EDIT: Updated with environment information (see first section)
Environment
I'm using Python 2.7
Ubuntu 16.04
Issue
I have an application which I've simplified into a three-stage process:
- Gather data from multiple data sources (HTTP requests, system info, etc)
- Compute metrics based on this data
- Output these metrics in various formats
Each of these stages must complete before moving on to the next stage, however each stage consists of multiple sub-tasks that can be run in parallel (I can send off 3 HTTP requests and read system logs while waiting for them to return)
I've divided up the stages into modules and the sub-tasks into submodules, so my project hierarchy looks like so:
+ datasources
|-- __init__.py
|-- data_one.py
|-- data_two.py
|-- data_three.py
+ metrics
|-- __init__.py
|-- metric_one.py
|-- metric_two.py
+ outputs
|-- output_one.py
|-- output_two.py
- app.py
app.py
looks roughly like so (pseudo-code for brevity):
import datasources
import metrics
import outputs
for datasource in dir(datasources):
datasource.refresh()
for metric in dir(metrics):
metric.calculate()
for output in dir(outputs):
output.dump()
(There's additional code wrapping the dir
call to ignore system modules, there's exception handling, etc -- but this is the gist of it)
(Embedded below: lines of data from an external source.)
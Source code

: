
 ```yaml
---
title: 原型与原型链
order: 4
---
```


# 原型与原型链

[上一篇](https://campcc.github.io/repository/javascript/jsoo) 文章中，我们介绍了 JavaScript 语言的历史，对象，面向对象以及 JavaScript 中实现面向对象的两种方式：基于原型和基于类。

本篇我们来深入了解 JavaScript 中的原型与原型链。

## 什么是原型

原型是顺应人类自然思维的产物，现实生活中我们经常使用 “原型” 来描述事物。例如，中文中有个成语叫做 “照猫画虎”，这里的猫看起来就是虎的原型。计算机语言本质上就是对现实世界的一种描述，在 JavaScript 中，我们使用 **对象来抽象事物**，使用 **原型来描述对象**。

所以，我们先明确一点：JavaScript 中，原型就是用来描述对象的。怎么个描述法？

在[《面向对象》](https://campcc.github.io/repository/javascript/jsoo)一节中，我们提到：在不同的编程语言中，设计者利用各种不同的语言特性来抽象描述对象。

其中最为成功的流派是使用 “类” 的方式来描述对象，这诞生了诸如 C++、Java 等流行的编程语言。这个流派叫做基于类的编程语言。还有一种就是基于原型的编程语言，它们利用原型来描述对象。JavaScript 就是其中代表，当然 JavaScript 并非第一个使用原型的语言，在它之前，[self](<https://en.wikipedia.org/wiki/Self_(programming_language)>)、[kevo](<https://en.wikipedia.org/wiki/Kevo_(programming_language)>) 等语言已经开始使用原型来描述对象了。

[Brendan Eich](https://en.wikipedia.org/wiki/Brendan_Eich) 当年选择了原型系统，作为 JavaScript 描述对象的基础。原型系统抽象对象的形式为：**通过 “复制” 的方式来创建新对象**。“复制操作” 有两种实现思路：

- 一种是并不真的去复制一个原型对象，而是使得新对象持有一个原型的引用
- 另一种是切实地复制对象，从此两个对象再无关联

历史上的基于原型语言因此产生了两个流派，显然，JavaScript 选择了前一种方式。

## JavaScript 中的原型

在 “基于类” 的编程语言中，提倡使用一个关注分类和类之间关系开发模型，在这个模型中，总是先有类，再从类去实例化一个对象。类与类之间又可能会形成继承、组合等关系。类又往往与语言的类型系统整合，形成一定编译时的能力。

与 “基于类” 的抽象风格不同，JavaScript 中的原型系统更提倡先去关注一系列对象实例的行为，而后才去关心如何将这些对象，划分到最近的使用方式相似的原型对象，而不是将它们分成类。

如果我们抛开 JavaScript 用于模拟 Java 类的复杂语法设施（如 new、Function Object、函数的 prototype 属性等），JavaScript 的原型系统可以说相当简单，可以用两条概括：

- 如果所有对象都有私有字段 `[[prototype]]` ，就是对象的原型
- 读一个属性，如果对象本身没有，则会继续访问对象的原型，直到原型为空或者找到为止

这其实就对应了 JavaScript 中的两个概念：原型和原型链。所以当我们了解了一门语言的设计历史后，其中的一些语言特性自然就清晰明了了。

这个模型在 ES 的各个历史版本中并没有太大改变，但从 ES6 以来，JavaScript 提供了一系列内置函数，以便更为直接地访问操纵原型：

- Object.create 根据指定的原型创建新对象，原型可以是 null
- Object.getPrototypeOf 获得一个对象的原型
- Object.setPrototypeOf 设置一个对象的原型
Each datasource sub-module looks roughly like so:
data = []
def refresh():
# Populate the "data" member somehow
data = [1, 2, 3]
return
Each metric sub-module looks roughly like so:
import datasources.data_one as data_one
import datasources.data_two as data_two
data = []
def calculate():
# Use the datasources to compute the metric
data = [sum(x) for x in zip(data_one, data_two)]
return
In order to parallelize the first stage (datasources) I wrote something simple like the following:
def run_thread(datasource):
datasource.refresh()
threads = []
for datasource in dir(datasources):
thread = threading.Thread(target=run_thread, args=(datasource))
threads.append(thread)
thread.start()
for thread in threads:
thread.join()
This works, and afterwards I can compute any metric and the datasources.x.data
attribute is populated
In order to parallelize the second stage (metrics) because it depends less on I/O and more on CPU, I felt like simple threading wouldn't actually speed things up and I would need the multiprocessing module in order to take advantage of multiple cores. I wrote the following:
def run_pool(calculate):
calculate()
pool = multiprocessing.Pool()
pool.map(run_pool, [m.calculate for m in dir(metrics)]
pool.close()
pool.join()
This code runs for a few seconds (so I think it's working?) but then when I try:
metrics.metric_one.data
it returns []
, like the module was never run
Somehow by using the multiprocessing module it seems to be scoping the threads so that they no longer share the data attribute. How should I go about rewriting this so that I can compute each metric in parallel, taking advantage of multiple cores, but still have access to the data when it's done?